*** Opening of Material provided ***
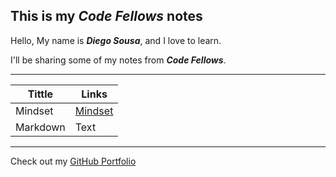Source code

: ## **This is my _Code Fellows_ notes**

Hello, My name is **_Diego Sousa_**, and I love to learn.

I'll be sharing some of my notes from **_Code Fellows_**.

---

| Tittle     | Links |
| ----------- | ----------- |
| Mindset      |  [Mindset](mindset-notes.md)      |
| Markdown   | Text        |


---

Check out my [GitHub Portfolio](https://github.com/dmenezessousa/)
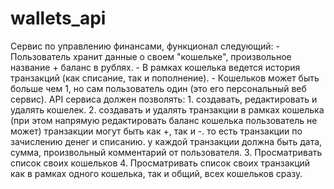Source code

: # wallets_api
Сервис по управлению финансами, функционал следующий: - Пользователь хранит данные о своем "кошельке", произвольное название + баланс в рублях. - В рамках кошелька ведется история транзакций (как списание, так и пополнение). - Кошельков может быть больше чем 1, но сам пользователь один (это его персональный веб сервис).  API сервиса должен позволять: 1. создавать, редактировать и удалять кошелек. 2. создавать и удалять транзакции в рамках кошелька (при этом напрямую редактировать баланс кошелька пользователь не может) транзакции могут быть как +, так и -. то есть транзакции по зачислению денег и списанию. у каждой транзакции должна быть дата, сумма, произвольный комментарий от пользователя. 3. Просматривать список своих кошельков 4. Просматривать список своих транзакций как в рамках одного кошелька, так и общий, всех кошельков сразу.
*** Close of Material provided ***
Required action ->
Give back every entry word for word, and drop the pictures as you go.

Solution ->
Source code

: ## **This is my _Code Fellows_ notes**

Hello, My name is **_Diego Sousa_**, and I love to learn.

I'll be sharing some of my notes from **_Code Fellows_**.

---

| Tittle     | Links |
| ----------- | ----------- |
| Mindset      |  [Mindset](mindset-notes.md)      |
| Markdown   | Text        |


---

Check out my [GitHub Portfolio](https://github.com/dmenezessousa/)
Source code

: # wallets_api
Сервис по управлению финансами, функционал следующий: - Пользователь хранит данные о своем "кошельке", произвольное название + баланс в рублях. - В рамках кошелька ведется история транзакций (как списание, так и пополнение). - Кошельков может быть больше чем 1, но сам пользователь один (это его персональный веб сервис).  API сервиса должен позволять: 1. создавать, редактировать и удалять кошелек. 2. создавать и удалять транзакции в рамках кошелька (при этом напрямую редактировать баланс кошелька пользователь не может) транзакции могут быть как +, так и -. то есть транзакции по зачислению денег и списанию. у каждой транзакции должна быть дата, сумма, произвольный комментарий от пользователя. 3. Просматривать список своих кошельков 4. Просматривать список своих транзакций как в рамках одного кошелька, так и общий, всех кошельков сразу.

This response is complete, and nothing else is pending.